DATASET RECORDS -
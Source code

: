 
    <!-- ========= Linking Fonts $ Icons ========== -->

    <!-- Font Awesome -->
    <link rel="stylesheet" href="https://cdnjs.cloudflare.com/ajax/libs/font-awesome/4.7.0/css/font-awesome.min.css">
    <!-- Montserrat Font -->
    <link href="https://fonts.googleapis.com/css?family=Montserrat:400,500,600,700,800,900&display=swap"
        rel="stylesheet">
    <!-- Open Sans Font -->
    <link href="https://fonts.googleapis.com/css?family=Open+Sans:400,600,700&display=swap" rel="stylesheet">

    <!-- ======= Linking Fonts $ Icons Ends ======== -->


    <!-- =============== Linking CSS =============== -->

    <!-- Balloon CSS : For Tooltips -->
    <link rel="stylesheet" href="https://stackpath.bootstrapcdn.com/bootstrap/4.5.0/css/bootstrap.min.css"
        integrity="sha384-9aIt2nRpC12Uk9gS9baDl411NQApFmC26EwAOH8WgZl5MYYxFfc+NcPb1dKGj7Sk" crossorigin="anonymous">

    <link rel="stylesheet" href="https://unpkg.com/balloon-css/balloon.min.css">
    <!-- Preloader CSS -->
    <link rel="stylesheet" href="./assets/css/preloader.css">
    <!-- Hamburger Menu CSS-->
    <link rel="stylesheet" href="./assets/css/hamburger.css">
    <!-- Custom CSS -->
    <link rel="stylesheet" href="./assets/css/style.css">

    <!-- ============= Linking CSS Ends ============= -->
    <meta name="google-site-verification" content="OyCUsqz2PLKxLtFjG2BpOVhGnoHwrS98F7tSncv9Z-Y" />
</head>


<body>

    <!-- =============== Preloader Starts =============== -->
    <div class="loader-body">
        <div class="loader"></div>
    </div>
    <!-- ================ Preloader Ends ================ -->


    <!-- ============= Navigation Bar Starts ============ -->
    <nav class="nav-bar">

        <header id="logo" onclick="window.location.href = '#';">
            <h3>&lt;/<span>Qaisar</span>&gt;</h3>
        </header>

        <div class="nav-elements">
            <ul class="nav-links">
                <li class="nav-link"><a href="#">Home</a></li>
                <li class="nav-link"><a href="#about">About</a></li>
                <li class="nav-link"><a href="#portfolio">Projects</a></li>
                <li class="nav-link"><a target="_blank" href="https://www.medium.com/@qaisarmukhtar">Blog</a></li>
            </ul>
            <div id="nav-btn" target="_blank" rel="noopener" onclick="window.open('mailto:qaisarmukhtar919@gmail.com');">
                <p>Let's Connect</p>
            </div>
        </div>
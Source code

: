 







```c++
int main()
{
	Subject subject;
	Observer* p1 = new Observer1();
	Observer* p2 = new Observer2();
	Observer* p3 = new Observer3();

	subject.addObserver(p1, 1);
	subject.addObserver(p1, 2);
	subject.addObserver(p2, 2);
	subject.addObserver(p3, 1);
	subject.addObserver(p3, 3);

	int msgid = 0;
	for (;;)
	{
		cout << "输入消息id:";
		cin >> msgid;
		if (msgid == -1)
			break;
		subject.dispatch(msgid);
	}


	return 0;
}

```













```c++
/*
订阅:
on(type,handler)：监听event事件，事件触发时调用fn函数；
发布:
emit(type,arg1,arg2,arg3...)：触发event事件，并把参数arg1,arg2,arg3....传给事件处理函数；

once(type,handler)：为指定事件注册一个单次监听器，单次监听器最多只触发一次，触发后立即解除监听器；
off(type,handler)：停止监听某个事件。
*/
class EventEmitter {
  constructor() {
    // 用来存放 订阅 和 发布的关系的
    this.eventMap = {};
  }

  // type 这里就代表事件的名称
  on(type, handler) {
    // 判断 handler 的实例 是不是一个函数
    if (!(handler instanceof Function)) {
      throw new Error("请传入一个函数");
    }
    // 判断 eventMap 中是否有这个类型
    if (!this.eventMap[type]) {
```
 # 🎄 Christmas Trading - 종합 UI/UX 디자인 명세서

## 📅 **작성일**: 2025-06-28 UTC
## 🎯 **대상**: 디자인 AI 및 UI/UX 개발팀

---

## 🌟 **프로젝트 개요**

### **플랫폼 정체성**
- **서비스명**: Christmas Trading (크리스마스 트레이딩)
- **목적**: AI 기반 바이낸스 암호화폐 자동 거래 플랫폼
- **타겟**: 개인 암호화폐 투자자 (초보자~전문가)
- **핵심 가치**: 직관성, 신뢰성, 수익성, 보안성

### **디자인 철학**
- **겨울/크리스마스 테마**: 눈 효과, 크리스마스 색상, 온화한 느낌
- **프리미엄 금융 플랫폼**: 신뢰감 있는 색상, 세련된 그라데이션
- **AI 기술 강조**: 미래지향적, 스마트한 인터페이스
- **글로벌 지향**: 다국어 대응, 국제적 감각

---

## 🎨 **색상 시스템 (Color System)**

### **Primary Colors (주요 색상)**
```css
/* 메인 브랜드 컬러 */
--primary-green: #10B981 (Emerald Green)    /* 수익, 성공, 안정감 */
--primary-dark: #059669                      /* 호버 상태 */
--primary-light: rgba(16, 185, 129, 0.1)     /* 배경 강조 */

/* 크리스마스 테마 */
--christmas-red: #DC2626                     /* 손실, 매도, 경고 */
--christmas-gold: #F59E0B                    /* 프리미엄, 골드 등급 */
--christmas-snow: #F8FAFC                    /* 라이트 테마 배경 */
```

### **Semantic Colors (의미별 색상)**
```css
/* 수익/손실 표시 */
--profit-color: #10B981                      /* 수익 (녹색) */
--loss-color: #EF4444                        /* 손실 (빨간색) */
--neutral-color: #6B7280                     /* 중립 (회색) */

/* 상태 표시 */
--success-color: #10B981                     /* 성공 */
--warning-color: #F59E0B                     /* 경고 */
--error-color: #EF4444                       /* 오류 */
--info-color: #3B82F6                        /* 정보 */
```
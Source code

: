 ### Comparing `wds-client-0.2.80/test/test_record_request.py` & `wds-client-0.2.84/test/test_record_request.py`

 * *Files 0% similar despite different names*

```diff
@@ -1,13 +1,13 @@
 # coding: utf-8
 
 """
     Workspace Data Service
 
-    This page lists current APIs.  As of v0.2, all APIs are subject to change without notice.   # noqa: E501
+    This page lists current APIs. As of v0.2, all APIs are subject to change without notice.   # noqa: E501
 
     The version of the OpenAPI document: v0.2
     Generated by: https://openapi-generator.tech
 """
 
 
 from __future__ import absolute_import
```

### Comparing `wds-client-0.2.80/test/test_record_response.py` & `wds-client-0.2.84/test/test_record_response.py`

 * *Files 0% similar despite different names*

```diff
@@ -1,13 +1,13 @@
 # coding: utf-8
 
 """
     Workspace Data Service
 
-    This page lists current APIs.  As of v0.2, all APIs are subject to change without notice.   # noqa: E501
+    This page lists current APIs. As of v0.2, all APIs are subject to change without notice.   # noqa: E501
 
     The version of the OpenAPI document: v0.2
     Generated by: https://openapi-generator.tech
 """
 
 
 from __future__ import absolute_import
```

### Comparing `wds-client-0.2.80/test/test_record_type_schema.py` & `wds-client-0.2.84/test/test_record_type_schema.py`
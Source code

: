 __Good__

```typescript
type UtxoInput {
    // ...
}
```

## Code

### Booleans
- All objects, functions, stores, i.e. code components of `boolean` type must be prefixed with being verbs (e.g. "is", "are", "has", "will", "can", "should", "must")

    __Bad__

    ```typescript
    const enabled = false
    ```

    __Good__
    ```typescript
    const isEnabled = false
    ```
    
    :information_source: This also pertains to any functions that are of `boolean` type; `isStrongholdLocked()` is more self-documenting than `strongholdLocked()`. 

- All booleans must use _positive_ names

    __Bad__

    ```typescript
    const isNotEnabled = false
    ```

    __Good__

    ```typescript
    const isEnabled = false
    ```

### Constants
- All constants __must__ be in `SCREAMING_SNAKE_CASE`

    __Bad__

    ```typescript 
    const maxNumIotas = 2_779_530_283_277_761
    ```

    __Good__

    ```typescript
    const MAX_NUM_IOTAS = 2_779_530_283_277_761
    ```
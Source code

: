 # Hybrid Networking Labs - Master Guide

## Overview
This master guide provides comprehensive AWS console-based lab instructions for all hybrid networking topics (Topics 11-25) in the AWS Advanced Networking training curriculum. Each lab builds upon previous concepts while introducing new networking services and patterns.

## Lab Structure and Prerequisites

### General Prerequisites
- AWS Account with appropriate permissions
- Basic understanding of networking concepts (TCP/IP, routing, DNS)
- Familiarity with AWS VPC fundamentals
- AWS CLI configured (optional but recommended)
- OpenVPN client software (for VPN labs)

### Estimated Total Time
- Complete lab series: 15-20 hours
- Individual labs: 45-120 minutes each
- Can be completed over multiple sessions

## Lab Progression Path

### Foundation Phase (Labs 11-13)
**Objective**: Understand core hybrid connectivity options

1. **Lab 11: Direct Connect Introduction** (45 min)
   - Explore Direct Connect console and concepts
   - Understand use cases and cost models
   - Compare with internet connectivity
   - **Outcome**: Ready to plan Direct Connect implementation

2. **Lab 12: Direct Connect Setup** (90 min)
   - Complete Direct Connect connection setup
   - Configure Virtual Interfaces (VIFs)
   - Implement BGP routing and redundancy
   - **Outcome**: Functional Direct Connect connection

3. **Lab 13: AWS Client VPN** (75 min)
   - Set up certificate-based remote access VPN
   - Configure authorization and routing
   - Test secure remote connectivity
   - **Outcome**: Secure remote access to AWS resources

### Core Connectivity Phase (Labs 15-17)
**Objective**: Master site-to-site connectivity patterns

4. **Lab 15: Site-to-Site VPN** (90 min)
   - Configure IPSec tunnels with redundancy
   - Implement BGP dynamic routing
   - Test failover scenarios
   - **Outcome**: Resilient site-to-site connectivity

WHAT IS EXPECTED - Output, unchanged, only the lines from the one that holds "- **Outcome**: Functional" through the last line of the material above.

ANSWER SECTION -
   - **Outcome**: Functional Direct Connect connection

3. **Lab 13: AWS Client VPN** (75 min)
   - Set up certificate-based remote access VPN
   - Configure authorization and routing
   - Test secure remote connectivity
   - **Outcome**: Secure remote access to AWS resources

### Core Connectivity Phase (Labs 15-17)
**Objective**: Master site-to-site connectivity patterns

4. **Lab 15: Site-to-Site VPN** (90 min)
   - Configure IPSec tunnels with redundancy
   - Implement BGP dynamic routing
   - Test failover scenarios
   - **Outcome**: Resilient site-to-site connectivity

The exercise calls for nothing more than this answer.